§ DATASET RECORDS
• • • • • • •

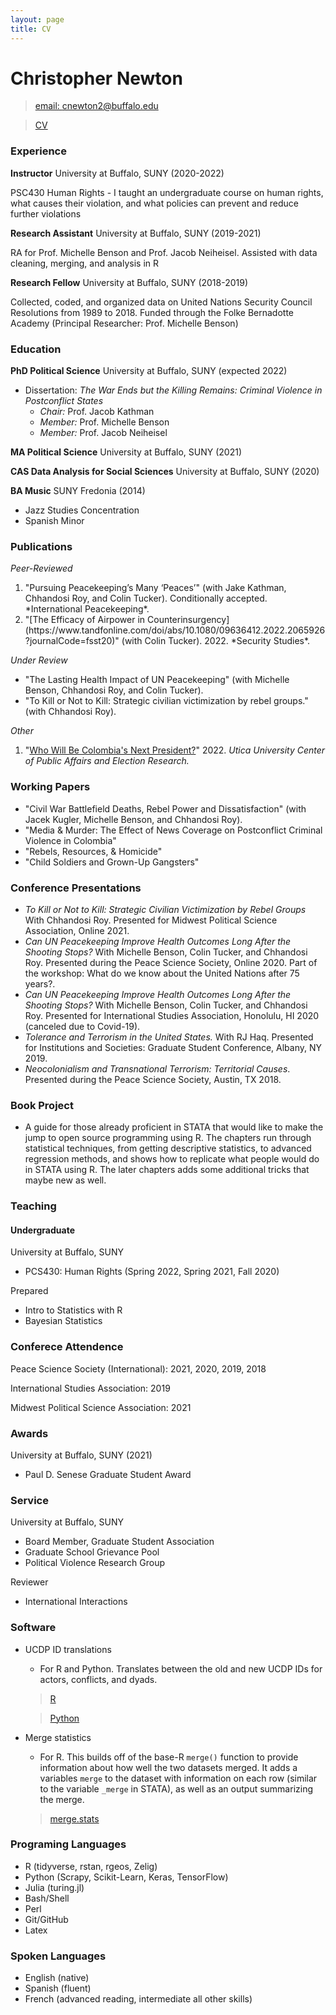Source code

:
 ```yaml
---
layout: page
title: CV
---
```


# Christopher Newton
> [email: cnewton2@buffalo.edu](mailto:cnewton2@buffalo.edu)

> [CV](https://github.com/newton-c/newton-c.github.io/tree/main/content/assets/newton_CV.pdf)

### Experience
**Instructor** University at Buffalo, SUNY (2020-2022)

PSC430 Human Rights - I taught an undergraduate course on human rights, what causes their violation, and what policies can prevent and reduce further violations

**Research Assistant** University at Buffalo, SUNY (2019-2021)

RA for Prof. Michelle Benson and Prof. Jacob Neiheisel. Assisted with data cleaning, merging, and analysis in R

**Research Fellow** University at Buffalo, SUNY (2018-2019)

Collected, coded, and organized data on United Nations Security Council Resolutions from 1989 to 2018. Funded through the Folke Bernadotte Academy (Principal Researcher: Prof. Michelle Benson)

### Education
**PhD Political Science** University at Buffalo, SUNY (expected 2022)

- Dissertation: *The War Ends but the Killing Remains: Criminal Violence in Postconflict States*
  - *Chair:* Prof. Jacob Kathman
  - *Member:* Prof. Michelle Benson
  - *Member:* Prof. Jacob Neiheisel

**MA Political Science** University at Buffalo, SUNY (2021)

**CAS Data Analysis for Social Sciences** University at Buffalo, SUNY (2020)

**BA Music** SUNY Fredonia (2014)
- Jazz Studies Concentration
- Spanish Minor

### Publications
*Peer-Reviewed*

<ol>
  <li>"Pursuing Peacekeeping’s Many ‘Peaces’" (with Jake Kathman, Chhandosi Roy, and Colin Tucker). Conditionally accepted. *International Peacekeeping*.</li>
  <li>"[The Efficacy of Airpower in Counterinsurgency](https://www.tandfonline.com/doi/abs/10.1080/09636412.2022.2065926?journalCode=fsst20)" (with Colin Tucker). 2022. *Security Studies*.</li>
</ol>


*Under Review*

- "The Lasting Health Impact of UN Peacekeeping" (with Michelle Benson, Chhandosi Roy, and Colin Tucker).
- "To Kill or Not to Kill: Strategic civilian victimization by rebel groups." (with Chhandosi Roy).

*Other*

1. "[Who Will Be Colombia's Next President?](https://www.ucpublicaffairs.com/home/2022/4/27/who-will-be-colombias-next-president)" 2022. *Utica University Center of Public Affairs and Election Research.*

### Working Papers
- "Civil War Battlefield Deaths, Rebel Power and Dissatisfaction" (with Jacek Kugler, Michelle Benson, and Chhandosi Roy).
- "Media & Murder: The Effect of News Coverage on Postconflict Criminal Violence in Colombia"
- "Rebels, Resources, & Homicide"
- "Child Soldiers and Grown-Up Gangsters"


### Conference Presentations
- *To Kill or Not to Kill: Strategic Civilian Victimization by Rebel Groups* With Chhandosi Roy. Presented for Midwest Political Science Association, Online 2021.
- *Can UN Peacekeeping Improve Health Outcomes Long After the Shooting Stops?* With Michelle Benson, Colin Tucker, and Chhandosi Roy. Presented during the Peace Science Society, Online 2020. Part of the workshop: What do we know about the United Nations after 75 years?.
- *Can UN Peacekeeping Improve Health Outcomes Long After the Shooting Stops?* With Michelle Benson, Colin Tucker, and Chhandosi Roy. Presented for International Studies Association, Honolulu, HI 2020 (canceled due to Covid-19).
- *Tolerance and Terrorism in the United States.* With RJ Haq. Presented for Institutions and Societies: Graduate Student Conference, Albany, NY 2019.
- *Neocolonialism and Transnational Terrorism: Territorial Causes*. Presented during the Peace Science Society, Austin, TX 2018.

### Book Project
- A guide for those already proficient in STATA that would like to make the jump to open source programming using R. The chapters run through statistical techniques, from getting descriptive statistics, to advanced regression methods, and shows how to replicate what people would do in STATA using R. The later chapters adds some additional tricks that maybe new as well.

### Teaching
#### Undergraduate
University at Buffalo, SUNY

- PCS430: Human Rights (Spring 2022, Spring 2021, Fall 2020)

Prepared

- Intro to Statistics with R
- Bayesian Statistics

### Conferece Attendence
Peace Science Society (International): 2021, 2020, 2019, 2018

International Studies Association: 2019

Midwest Political Science Association: 2021

### Awards
University at Buffalo, SUNY (2021)
- Paul D. Senese Graduate Student Award

### Service
University at Buffalo, SUNY
- Board Member, Graduate Student Association
- Graduate School Grievance Pool
- Political Violence Research Group

Reviewer
- International Interactions



### Software
- UCDP ID translations
  - For R and Python. Translates between the old and new UCDP IDs for actors, conflicts, and dyads.

  > [R](https://github.com/newton-c/UCDP_ID_translation_R)

  > [Python](https://github.com/newton-c/UCDP_ID_translation_python)
- Merge statistics
  - For R. This builds off of the base-R `merge()` function to provide information about how well the two datasets merged. It adds a variables `merge` to the dataset with information on each row (similar to the variable `_merge` in STATA), as well as an output summarizing the merge.

  > [merge.stats](https://github.com/newton-c/merge_stats_R)


### Programing Languages
- R (tidyverse, rstan, rgeos, Zelig)
- Python (Scrapy, Scikit-Learn, Keras, TensorFlow)
- Julia (turing.jl)
- Bash/Shell
- Perl
- Git/GitHub
- Latex

### Spoken Languages
- English (native)
- Spanish (fluent)
- French (advanced reading, intermediate all other skills)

• • • • • • •

From the entries above, extract only the lines running from the one containing "2022. *Security Studies*.</li>" through the one containing "### Working Papers", inclusive.

§ WORKED SOLUTION
  <li>"[The Efficacy of Airpower in Counterinsurgency](https://www.tandfonline.com/doi/abs/10.1080/09636412.2022.2065926?journalCode=fsst20)" (with Colin Tucker). 2022. *Security Studies*.</li>
</ol>


*Under Review*

- "The Lasting Health Impact of UN Peacekeeping" (with Michelle Benson, Chhandosi Roy, and Colin Tucker).
- "To Kill or Not to Kill: Strategic civilian victimization by rebel groups." (with Chhandosi Roy).

*Other*

1. "[Who Will Be Colombia's Next President?](https://www.ucpublicaffairs.com/home/2022/4/27/who-will-be-colombias-next-president)" 2022. *Utica University Center of Public Affairs and Election Research.*

### Working Papers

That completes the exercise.